:: Problem description ::
Using the records below, output the stretch that opens with the line containing "Following the declaration" and closes with the line containing "user's settings object, and", exactly and including both lines, with nothing more.

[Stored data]
____

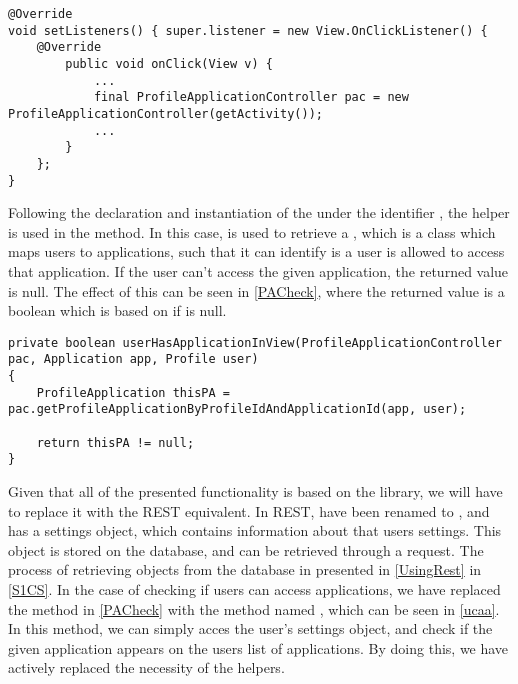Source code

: \begin{minipage}[H]{\linewidth}
\begin{lstlisting}[caption = Declaration of the ProfileApplicationController which is used to retrieve information about ProfileApplications, label = pac]
@Override 
void setListeners() { super.listener = new View.OnClickListener() {
	@Override
    	public void onClick(View v) {
			...
            final ProfileApplicationController pac = new ProfileApplicationController(getActivity());
			...
    	}
	};
}
\end{lstlisting}
\end{minipage}

Following the declaration and instantiation of the
 under the identifier , the
helper is used in the  method. In this case,
 is used to retrieve a , which is a class
which maps users to applications, such that it can identify is a user is allowed
to access that application. If the user can't access the given application, the
returned value is null. The effect of this can be seen in \autoref{PACheck},
where the returned value is a boolean which is based on if  is
null.\nl

\begin{minipage}[H]{\linewidth}
\begin{lstlisting}[caption = Method which checks if a user is allowed to access an application, label = PACheck] 
private boolean userHasApplicationInView(ProfileApplicationController pac, Application app, Profile user) 
{ 
	ProfileApplication thisPA = pac.getProfileApplicationByProfileIdAndApplicationId(app, user);

    return thisPA != null;
}
\end{lstlisting}
\end{minipage}

Given that all of the presented functionality is based on the 
library, we will have to replace it with the REST equivalent. In REST,
 have been renamed to , and has a settings object,
which contains information about that users settings. This object is stored on
the database, and can be retrieved through a request. The process of retrieving
objects from the database in presented in \autoref{UsingRest} in \autoref{S1CS}.
In the case of checking if users can access applications, we have replaced the
method in \autoref{PACheck} with the method named ,
which can be seen in \autoref{ucaa}. In this method, we can simply acces the
user's settings object, and check if the given application appears on the users
list of applications. By doing this, we have actively replaced the
necessity of the  helpers.\nl

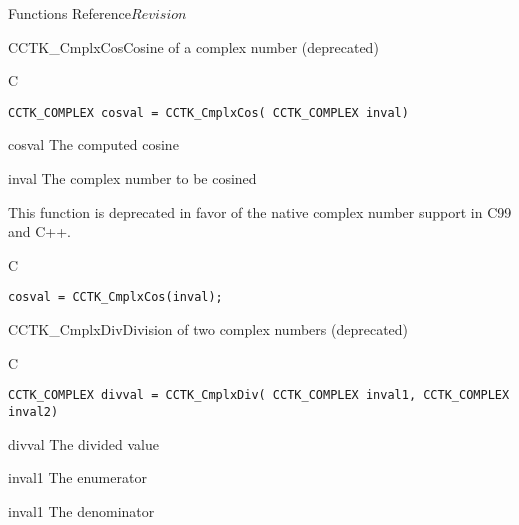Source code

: \begin{cactuspart}{ Functions Reference}{}{$Revision$}
\begin{FunctionDescription}{CCTK\_CmplxCos}{Cosine of a complex number (deprecated)}
\label{CCTK-CmplxCos}
\begin{SynopsisSection}
\begin{Synopsis}{C}
\begin{verbatim}CCTK_COMPLEX cosval = CCTK_CmplxCos( CCTK_COMPLEX inval)\end{verbatim}
\end{Synopsis}
\end{SynopsisSection}
\begin{ParameterSection}
\begin{Parameter}{cosval}
The computed cosine
\end{Parameter}
\begin{Parameter}{inval}
The complex number to be cosined
\end{Parameter}
\end{ParameterSection}
\begin{Discussion}
This function is deprecated in favor of the native complex number support in
C99 and C++.
\end{Discussion}
\begin{ExampleSection}
\begin{Example}{C}
\begin{verbatim}
cosval = CCTK_CmplxCos(inval);
\end{verbatim}
\end{Example}
\end{ExampleSection}
\end{FunctionDescription}


\begin{FunctionDescription}{CCTK\_CmplxDiv}{Division of two complex numbers (deprecated)}
\label{CCTK-CmplxDiv}
\begin{SynopsisSection}
\begin{Synopsis}{C}
\begin{verbatim}CCTK_COMPLEX divval = CCTK_CmplxDiv( CCTK_COMPLEX inval1, CCTK_COMPLEX inval2)\end{verbatim}
\end{Synopsis}
\end{SynopsisSection}
\begin{ParameterSection}
\begin{Parameter}{divval}
The divided value
\end{Parameter}
\begin{Parameter}{inval1}
The enumerator
\end{Parameter}
\begin{Parameter}{inval1}
The denominator
\end{Parameter}
\end{ParameterSection}


\end{FunctionDescription}
\end{cactuspart}
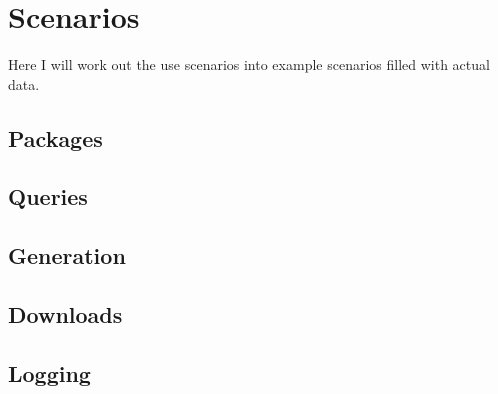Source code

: \newpage
\section{Scenarios}  
Here I will work out the use scenarios into example scenarios filled with actual
data.


\subsection{Packages}







\subsection{Queries}














\subsection{Generation}




\subsection{Downloads}






\subsection{Logging}







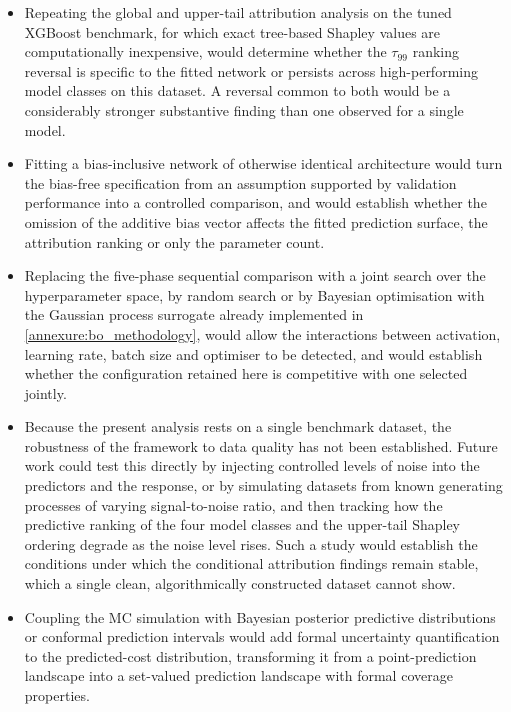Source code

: \begin{itemize}
    \item Repeating the global and upper-tail attribution analysis on the
          tuned XGBoost benchmark, for which exact tree-based Shapley
          values are computationally inexpensive, would determine whether
          the $\tau_{99}$ ranking reversal is specific to the fitted
          network or persists across high-performing model classes on this
          dataset.  A reversal common to both would be a considerably
          stronger substantive finding than one observed for a single
          model.

    \item Fitting a bias-inclusive network of otherwise identical
          architecture would turn the bias-free specification from an
          assumption supported by validation performance into a controlled
          comparison, and would establish whether the omission of the
          additive bias vector affects the fitted prediction surface, the
          attribution ranking or only the parameter count.

    \item Replacing the five-phase sequential comparison with a joint
          search over the hyperparameter space, by random search or by
          Bayesian optimisation with the Gaussian process surrogate already
          implemented in \ref{annexure:bo_methodology}, would allow the
          interactions between activation, learning rate, batch size and
          optimiser to be detected, and would establish whether the
          configuration retained here is competitive with one selected
          jointly.

    \item Because the present analysis rests on a single benchmark
          dataset, the robustness of the framework to data quality has not
          been established.  Future work could test this directly by
          injecting controlled levels of noise into the predictors and the
          response, or by simulating datasets from known generating
          processes of varying signal-to-noise ratio, and then tracking how
          the predictive ranking of the four model classes and the
          upper-tail Shapley ordering degrade as the noise level rises.
          Such a study would establish the conditions under which the
          conditional attribution findings remain stable, which a single
          clean, algorithmically constructed dataset cannot show.

    \item Coupling the MC simulation with Bayesian posterior
          predictive distributions or conformal prediction intervals would
          add formal uncertainty quantification to the predicted-cost
          distribution, transforming it from a point-prediction landscape
          into a set-valued prediction landscape with formal coverage
          properties.


\end{itemize}
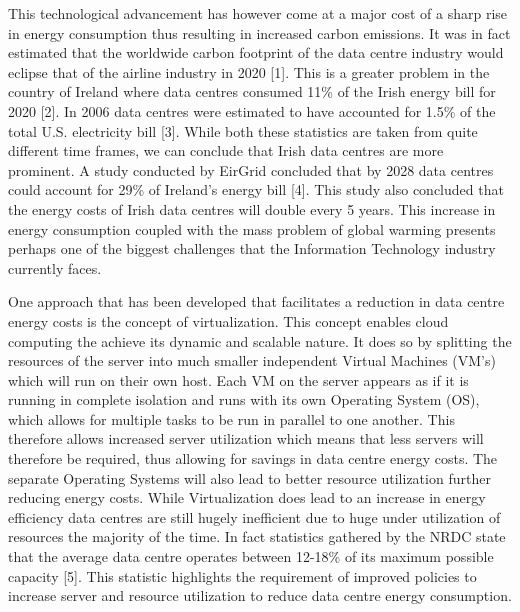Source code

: \documentclass[oneside,12pt]{Classes/RoboticsLaTeX}
\begin{document}
This technological advancement has however come at a major cost of a sharp rise in energy consumption thus resulting in increased carbon emissions. It was in fact estimated that the worldwide carbon footprint of the data centre industry would eclipse that of the airline industry in 2020 [1]. This is a greater problem in the country of Ireland where data centres consumed 11\% of the Irish energy bill for 2020 [2]. In 2006 data centres were estimated to have accounted for 1.5\% of the total U.S. electricity bill [3]. While both these statistics are taken from quite different time frames, we can conclude that Irish data centres are more prominent. A study conducted by EirGrid concluded that by 2028 data centres could account for 29\% of Ireland's energy bill [4]. This study also concluded that the energy costs of Irish data centres will double every 5 years. This increase in energy consumption coupled with the mass problem of global warming presents perhaps one of the biggest challenges that the Information Technology industry currently faces. 

One approach that has been developed that facilitates a reduction in data centre energy costs is the concept of virtualization. This concept enables cloud computing the achieve its dynamic and scalable nature. It does so by splitting the resources of the server into much smaller independent Virtual Machines (VM's) which will run on their own host. Each VM on the server appears as if it is running in complete isolation and runs with its own Operating System (OS), which allows for multiple tasks to be run in parallel to one another. This therefore allows increased server utilization which means that less servers will therefore be required, thus allowing for savings in data centre energy costs. The separate Operating Systems will also lead to better resource utilization further reducing energy costs. While Virtualization does lead to an increase in energy efficiency data centres are still hugely inefficient due to huge under utilization of resources the majority of the time. In fact statistics gathered by the NRDC state that the average data centre operates between 12-18\% of its maximum possible capacity [5]. This statistic highlights the requirement of improved policies to increase server and resource utilization to reduce data centre energy consumption.
\end{document}
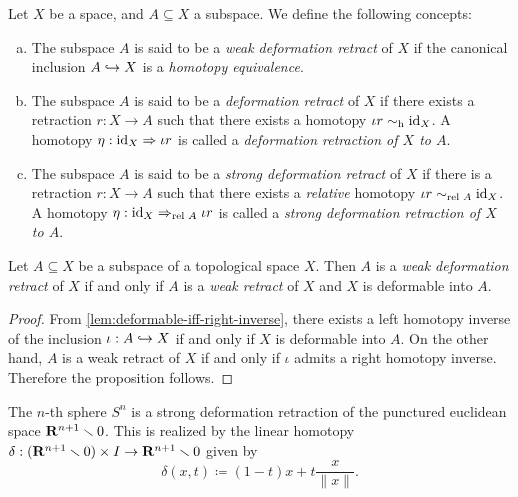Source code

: \begin{definition}
\label{def:deformation-retract}
Let \(X\) be a space, and \(A \subseteq X\) a subspace. We define the following
concepts:
\begin{enumerate}[(a)]\setlength\itemsep{0em}
\item The subspace \(A\) is said to be a \emph{weak deformation
    retract} of \(X\) if the canonical inclusion \(A \hookrightarrow X\) is a
  \emph{homotopy equivalence}.

\item The subspace \(A\) is said to be a \emph{deformation retract} of \(X\) if
  there exists a retraction \(r: X \to A\) such that there exists a homotopy
  \(\iota r \sim_{\text{h}} \operatorname{id}_X\). A homotopy \(\eta: \operatorname{id}_X \Rightarrow \iota r\) is called a
  \emph{deformation retraction of \(X\) to \(A\)}.

\item The subspace \(A\) is said to be a \emph{strong deformation retract} of
  \(X\) if there is a retraction \(r: X \to A\) such that there exists a
  \emph{relative} homotopy \(\iota r \sim_{\text{rel }{A}} \operatorname{id}_X\). A homotopy
  \(\eta: \operatorname{id}_X \Rightarrow_{\text{rel }{A}} \iota r\) is called a \emph{strong deformation
    retraction of \(X\) to \(A\)}.
\end{enumerate}
\end{definition}

\begin{lemma}
\label{lem:weak-deformation-retract-iff-weak-retract-and-deformable}
Let \(A \subseteq X\) be a subspace of a topological space \(X\). Then \(A\) is
a \emph{weak deformation retract} of \(X\) if and only if \(A\) is a \emph{weak
  retract} of \(X\) and \(X\) is deformable into \(A\).
\end{lemma}

\begin{proof}
From \cref{lem:deformable-iff-right-inverse}, there exists a left homotopy
inverse of the inclusion \(\iota: A \hookrightarrow X\) if and only if \(X\) is deformable
into \(A\). On the other hand, \(A\) is a weak retract of \(X\) if and only if
\(\iota\) admits a right homotopy inverse. Therefore the proposition follows.
\end{proof}

\begin{example}
\label{exp:Sn-is-strong-deformation-retract}
The \(n\)-th sphere \(S^n\) is a strong deformation retraction of the punctured
euclidean space \(\mathbf{R}^{n+1} \smallsetminus 0\). This is realized by the linear
homotopy \(\delta: (\mathbf{R}^{n+1} \smallsetminus 0) \times I \to \mathbf{R}^{n+1} \smallsetminus 0\)
given by
\[
\delta(x, t) \coloneq (1 - t) x + t \frac{x}{\| x \|}.
\]
\end{example}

____

:: Response for this exercise ::
Following the declaration and instantiation of the
 under the identifier , the
helper is used in the  method. In this case,
 is used to retrieve a , which is a class
which maps users to applications, such that it can identify is a user is allowed
to access that application. If the user can't access the given application, the
returned value is null. The effect of this can be seen in \autoref{PACheck},
where the returned value is a boolean which is based on if  is
null.\nl

\begin{minipage}[H]{\linewidth}
\begin{lstlisting}[caption = Method which checks if a user is allowed to access an application, label = PACheck] 
private boolean userHasApplicationInView(ProfileApplicationController pac, Application app, Profile user) 
{ 
	ProfileApplication thisPA = pac.getProfileApplicationByProfileIdAndApplicationId(app, user);

    return thisPA != null;
}
\end{lstlisting}
\end{minipage}

Given that all of the presented functionality is based on the 
library, we will have to replace it with the REST equivalent. In REST,
 have been renamed to , and has a settings object,
which contains information about that users settings. This object is stored on
the database, and can be retrieved through a request. The process of retrieving
objects from the database in presented in \autoref{UsingRest} in \autoref{S1CS}.
In the case of checking if users can access applications, we have replaced the
method in \autoref{PACheck} with the method named ,
which can be seen in \autoref{ucaa}. In this method, we can simply acces the
user's settings object, and check if the given application appears on the users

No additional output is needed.